━━━ Task material ━━━

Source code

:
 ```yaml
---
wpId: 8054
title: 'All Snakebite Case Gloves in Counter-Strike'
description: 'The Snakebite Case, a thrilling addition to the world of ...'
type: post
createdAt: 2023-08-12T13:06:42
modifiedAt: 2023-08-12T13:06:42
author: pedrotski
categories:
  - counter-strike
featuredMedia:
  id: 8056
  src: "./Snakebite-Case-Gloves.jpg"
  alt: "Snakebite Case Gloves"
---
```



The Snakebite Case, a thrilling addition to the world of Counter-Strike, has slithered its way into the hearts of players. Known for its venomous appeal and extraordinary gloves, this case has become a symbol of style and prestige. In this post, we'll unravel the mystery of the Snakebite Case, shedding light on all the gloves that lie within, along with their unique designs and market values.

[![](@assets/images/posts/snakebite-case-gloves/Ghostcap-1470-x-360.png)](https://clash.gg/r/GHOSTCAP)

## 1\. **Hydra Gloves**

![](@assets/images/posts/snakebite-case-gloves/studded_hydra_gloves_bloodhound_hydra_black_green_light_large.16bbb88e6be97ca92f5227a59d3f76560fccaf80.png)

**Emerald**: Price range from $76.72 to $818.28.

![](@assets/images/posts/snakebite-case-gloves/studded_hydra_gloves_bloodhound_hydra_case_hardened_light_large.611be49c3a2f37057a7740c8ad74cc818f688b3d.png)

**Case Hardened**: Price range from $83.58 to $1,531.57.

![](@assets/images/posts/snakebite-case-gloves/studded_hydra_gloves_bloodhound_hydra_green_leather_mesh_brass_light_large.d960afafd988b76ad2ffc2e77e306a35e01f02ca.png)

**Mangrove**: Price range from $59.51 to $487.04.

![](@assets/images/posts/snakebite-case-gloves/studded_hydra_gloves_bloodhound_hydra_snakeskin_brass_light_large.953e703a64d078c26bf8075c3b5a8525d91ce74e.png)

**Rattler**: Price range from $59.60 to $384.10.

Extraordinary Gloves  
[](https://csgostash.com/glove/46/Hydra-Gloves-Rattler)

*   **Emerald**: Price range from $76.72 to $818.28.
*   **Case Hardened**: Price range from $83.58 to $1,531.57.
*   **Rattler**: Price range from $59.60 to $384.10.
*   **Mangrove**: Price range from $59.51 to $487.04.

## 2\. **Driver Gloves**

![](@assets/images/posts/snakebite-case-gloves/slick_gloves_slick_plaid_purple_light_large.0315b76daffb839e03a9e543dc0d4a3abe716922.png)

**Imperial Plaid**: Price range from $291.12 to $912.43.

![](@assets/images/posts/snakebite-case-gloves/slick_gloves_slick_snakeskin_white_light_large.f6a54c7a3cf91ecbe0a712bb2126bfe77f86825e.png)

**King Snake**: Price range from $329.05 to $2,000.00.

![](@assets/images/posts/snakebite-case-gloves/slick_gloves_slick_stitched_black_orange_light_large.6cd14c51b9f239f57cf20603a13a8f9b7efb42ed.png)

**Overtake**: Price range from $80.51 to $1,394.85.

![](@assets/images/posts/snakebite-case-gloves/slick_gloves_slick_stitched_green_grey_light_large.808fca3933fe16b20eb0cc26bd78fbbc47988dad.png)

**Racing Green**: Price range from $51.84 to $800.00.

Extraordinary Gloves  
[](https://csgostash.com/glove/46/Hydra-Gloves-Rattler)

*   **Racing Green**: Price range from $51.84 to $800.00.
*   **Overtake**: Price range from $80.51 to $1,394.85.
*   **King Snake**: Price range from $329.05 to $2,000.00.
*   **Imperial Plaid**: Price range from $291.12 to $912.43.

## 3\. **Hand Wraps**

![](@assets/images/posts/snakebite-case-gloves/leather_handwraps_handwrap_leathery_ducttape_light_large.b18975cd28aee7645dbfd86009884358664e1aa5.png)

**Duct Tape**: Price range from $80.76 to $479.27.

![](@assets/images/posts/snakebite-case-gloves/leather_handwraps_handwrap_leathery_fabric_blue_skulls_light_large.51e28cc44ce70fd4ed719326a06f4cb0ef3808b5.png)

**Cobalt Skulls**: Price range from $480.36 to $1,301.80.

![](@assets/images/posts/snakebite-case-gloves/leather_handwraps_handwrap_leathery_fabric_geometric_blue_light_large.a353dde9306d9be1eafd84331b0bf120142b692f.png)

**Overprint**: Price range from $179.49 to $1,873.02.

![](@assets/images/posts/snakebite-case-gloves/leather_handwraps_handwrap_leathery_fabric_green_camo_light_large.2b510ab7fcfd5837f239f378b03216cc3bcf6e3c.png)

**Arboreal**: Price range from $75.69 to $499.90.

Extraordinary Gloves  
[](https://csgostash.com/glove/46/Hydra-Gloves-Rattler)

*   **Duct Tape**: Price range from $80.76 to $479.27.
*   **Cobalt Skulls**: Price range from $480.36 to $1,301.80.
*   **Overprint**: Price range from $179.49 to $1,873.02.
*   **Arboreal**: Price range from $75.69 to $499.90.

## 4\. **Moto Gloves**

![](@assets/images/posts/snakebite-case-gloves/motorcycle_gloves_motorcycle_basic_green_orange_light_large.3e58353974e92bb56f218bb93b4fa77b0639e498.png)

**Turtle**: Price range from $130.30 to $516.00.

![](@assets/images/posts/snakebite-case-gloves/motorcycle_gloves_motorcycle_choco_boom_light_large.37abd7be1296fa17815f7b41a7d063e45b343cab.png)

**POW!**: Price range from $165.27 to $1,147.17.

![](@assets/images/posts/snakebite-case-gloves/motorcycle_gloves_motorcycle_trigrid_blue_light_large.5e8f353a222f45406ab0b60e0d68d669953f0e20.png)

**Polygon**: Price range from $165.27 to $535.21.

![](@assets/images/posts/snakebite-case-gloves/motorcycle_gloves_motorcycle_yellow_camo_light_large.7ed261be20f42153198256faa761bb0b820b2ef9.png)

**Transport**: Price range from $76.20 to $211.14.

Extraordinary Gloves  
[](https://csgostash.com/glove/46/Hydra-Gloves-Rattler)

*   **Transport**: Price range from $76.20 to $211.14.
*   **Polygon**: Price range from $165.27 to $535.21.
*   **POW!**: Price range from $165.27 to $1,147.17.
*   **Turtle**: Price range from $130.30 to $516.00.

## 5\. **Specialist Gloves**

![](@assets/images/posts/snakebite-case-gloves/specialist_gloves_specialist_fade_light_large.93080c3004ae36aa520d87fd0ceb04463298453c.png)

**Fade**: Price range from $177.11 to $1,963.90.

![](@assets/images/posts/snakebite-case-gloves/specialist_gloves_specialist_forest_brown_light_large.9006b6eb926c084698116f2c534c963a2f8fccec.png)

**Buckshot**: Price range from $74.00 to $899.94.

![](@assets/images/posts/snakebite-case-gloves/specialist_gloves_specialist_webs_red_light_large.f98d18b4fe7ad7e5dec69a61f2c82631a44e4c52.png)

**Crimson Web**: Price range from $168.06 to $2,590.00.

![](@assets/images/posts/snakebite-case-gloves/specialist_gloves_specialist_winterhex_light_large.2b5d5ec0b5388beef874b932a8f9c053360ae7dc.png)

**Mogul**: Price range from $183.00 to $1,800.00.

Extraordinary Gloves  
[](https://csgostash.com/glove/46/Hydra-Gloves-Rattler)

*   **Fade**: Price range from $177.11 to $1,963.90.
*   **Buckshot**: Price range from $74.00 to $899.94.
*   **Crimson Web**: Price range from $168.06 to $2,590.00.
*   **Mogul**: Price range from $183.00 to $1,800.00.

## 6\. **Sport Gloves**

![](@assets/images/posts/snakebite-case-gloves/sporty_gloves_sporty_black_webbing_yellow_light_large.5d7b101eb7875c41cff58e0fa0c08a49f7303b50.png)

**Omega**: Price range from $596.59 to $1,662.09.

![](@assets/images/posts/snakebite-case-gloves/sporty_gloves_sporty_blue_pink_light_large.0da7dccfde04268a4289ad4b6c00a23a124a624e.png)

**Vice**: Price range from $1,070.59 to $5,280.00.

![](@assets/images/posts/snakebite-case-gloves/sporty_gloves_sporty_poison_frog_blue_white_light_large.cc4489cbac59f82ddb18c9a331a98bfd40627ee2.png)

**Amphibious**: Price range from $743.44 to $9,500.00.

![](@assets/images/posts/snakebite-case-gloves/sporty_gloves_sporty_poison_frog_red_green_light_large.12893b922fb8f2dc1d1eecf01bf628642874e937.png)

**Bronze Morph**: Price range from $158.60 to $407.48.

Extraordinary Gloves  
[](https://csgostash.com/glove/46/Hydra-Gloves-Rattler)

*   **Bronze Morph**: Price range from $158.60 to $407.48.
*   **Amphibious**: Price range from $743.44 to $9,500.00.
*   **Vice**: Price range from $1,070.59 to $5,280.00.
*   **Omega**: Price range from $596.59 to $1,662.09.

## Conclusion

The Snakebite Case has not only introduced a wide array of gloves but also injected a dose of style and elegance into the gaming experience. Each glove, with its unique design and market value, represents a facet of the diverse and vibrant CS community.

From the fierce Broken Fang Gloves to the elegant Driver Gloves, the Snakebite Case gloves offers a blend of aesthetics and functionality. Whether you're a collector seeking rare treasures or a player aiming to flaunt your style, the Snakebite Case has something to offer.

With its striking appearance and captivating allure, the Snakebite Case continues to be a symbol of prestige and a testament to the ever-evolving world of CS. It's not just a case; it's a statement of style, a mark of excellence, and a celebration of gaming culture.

━━━

Your task is to copy each line of the entries that includes the word "Imperial".

**Imperial Plaid**: Price range from $291.12 to $912.43.
*   **Imperial Plaid**: Price range from $291.12 to $912.43.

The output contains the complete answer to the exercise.